Dataset entries:

----

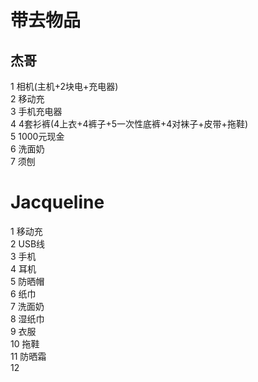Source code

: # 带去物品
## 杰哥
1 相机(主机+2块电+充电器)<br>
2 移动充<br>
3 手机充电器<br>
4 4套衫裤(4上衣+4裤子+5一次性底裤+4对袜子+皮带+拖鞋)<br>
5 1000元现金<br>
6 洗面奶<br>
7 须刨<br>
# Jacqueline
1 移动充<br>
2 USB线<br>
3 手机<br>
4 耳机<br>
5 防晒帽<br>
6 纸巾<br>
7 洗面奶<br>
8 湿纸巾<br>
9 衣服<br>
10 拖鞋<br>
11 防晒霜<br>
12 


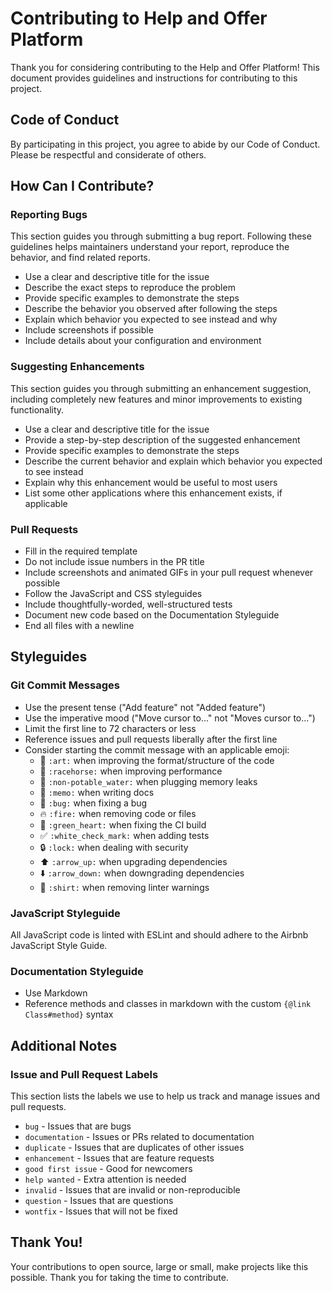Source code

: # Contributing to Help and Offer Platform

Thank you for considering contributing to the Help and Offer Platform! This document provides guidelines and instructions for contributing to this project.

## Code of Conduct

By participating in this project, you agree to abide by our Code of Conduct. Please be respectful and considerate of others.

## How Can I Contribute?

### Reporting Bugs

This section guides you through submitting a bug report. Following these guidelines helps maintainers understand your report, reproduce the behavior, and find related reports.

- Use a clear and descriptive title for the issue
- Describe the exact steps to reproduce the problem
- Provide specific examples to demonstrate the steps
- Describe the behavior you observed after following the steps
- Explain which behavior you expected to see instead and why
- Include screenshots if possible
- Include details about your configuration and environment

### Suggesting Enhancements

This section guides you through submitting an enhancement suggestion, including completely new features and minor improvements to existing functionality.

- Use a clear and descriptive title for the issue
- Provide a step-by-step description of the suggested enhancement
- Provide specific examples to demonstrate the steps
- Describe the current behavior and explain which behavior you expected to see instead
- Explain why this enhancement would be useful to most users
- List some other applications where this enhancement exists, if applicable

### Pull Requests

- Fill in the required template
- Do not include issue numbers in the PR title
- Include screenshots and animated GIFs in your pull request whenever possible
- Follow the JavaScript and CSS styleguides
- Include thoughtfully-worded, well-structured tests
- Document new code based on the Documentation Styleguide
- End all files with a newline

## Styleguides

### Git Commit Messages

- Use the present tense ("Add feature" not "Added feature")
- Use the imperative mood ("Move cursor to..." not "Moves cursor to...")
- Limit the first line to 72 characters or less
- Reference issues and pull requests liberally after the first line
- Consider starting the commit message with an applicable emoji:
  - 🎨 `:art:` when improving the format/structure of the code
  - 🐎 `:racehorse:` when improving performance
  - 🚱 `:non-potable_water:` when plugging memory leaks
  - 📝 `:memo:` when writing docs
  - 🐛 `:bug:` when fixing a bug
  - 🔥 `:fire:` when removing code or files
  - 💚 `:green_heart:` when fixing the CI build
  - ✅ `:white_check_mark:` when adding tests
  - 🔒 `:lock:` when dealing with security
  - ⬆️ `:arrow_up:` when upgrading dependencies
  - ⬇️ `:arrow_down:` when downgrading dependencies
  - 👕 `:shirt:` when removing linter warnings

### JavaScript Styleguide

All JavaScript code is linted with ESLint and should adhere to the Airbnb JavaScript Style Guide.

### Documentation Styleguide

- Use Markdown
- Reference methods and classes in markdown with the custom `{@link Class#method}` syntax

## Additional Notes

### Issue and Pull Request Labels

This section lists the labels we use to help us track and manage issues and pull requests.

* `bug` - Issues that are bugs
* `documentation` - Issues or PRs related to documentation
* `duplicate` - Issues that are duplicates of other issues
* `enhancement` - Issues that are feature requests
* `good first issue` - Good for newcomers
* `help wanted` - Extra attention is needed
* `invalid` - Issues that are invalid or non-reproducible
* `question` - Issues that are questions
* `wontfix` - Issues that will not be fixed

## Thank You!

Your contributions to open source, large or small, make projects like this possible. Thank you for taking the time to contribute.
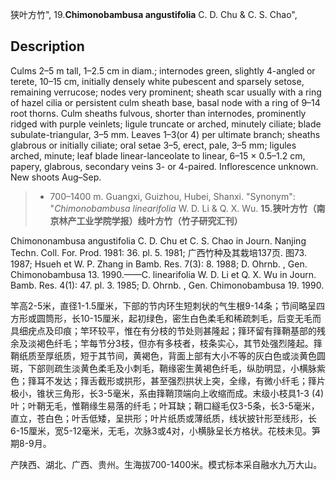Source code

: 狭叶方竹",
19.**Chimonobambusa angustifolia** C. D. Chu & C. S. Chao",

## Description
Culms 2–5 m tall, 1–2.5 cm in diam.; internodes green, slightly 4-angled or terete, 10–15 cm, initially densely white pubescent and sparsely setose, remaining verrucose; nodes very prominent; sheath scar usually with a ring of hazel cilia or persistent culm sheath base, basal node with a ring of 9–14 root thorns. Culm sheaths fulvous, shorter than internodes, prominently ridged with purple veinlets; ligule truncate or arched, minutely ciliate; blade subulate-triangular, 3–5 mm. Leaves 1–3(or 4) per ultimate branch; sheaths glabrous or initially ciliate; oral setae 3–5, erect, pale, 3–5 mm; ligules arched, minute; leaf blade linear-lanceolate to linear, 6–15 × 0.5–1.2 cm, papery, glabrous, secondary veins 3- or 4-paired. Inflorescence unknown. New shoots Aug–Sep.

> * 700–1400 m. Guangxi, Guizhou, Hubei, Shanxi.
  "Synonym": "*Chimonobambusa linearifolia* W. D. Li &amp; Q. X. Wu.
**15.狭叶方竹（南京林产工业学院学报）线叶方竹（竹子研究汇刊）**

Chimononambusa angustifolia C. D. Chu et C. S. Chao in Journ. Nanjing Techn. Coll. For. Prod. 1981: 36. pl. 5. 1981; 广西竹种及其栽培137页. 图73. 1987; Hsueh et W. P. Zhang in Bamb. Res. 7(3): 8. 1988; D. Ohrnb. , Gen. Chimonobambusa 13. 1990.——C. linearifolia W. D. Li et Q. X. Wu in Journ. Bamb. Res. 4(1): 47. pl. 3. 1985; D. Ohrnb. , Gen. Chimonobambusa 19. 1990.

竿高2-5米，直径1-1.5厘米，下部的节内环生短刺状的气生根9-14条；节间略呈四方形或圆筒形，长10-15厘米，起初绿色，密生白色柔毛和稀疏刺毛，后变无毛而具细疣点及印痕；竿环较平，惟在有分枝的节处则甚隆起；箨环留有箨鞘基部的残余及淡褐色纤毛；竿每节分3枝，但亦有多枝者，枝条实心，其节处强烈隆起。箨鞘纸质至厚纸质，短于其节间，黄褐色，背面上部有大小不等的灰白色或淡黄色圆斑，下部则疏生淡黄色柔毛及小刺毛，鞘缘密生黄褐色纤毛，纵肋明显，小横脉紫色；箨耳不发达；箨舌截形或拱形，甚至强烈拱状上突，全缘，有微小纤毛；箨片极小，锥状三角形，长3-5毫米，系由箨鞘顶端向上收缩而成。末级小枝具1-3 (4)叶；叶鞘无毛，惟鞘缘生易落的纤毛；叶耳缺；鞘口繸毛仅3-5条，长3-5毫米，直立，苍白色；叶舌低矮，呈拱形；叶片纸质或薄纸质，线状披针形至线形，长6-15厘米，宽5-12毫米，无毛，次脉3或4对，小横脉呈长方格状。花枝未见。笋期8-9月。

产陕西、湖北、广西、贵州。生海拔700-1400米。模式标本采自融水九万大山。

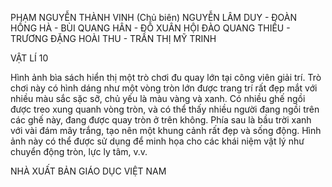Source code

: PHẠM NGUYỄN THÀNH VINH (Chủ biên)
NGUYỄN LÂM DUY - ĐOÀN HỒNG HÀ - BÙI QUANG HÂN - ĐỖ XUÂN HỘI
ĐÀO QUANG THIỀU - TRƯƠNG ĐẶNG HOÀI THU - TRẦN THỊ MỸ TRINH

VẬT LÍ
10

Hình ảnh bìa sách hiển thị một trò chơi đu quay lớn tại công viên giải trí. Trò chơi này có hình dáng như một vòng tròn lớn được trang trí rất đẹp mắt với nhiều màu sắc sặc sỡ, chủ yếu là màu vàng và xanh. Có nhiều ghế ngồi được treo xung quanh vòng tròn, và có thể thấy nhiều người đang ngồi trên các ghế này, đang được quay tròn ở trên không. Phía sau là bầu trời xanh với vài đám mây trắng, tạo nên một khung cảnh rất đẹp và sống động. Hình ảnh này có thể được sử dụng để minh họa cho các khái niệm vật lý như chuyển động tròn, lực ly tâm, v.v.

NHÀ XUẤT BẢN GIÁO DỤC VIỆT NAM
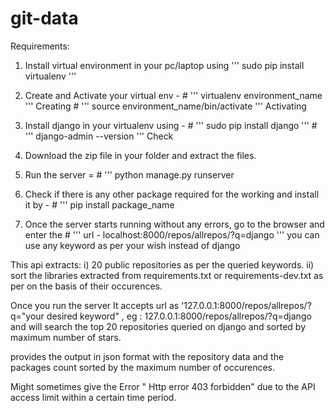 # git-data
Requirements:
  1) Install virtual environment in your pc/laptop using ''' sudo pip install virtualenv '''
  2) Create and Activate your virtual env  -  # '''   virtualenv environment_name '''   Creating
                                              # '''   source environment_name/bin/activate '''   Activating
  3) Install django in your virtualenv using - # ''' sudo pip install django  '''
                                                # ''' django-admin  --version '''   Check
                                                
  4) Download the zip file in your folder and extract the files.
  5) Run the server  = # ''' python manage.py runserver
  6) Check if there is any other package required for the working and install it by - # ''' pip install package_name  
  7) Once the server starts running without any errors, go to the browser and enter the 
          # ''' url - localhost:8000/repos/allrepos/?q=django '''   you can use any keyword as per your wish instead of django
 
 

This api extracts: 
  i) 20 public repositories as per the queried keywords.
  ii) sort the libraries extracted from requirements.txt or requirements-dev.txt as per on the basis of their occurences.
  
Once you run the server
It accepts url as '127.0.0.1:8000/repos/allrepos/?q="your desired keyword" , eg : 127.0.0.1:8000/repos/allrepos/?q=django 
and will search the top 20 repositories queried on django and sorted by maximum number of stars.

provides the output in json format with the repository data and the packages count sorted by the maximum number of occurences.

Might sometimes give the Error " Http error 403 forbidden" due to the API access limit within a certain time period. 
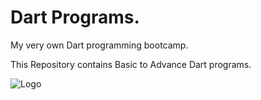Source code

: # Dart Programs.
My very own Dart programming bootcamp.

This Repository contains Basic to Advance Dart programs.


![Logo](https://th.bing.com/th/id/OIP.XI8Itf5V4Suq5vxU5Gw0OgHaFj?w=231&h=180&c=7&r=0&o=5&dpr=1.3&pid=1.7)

----

▸ **Task objective**
Show every line of the records above that contains the word "django".

▸ **Solution to this problem**
  3) Install django in your virtualenv using - # ''' sudo pip install django  '''
                                                # ''' django-admin  --version '''   Check
          # ''' url - localhost:8000/repos/allrepos/?q=django '''   you can use any keyword as per your wish instead of django
It accepts url as '127.0.0.1:8000/repos/allrepos/?q="your desired keyword" , eg : 127.0.0.1:8000/repos/allrepos/?q=django 
and will search the top 20 repositories queried on django and sorted by maximum number of stars.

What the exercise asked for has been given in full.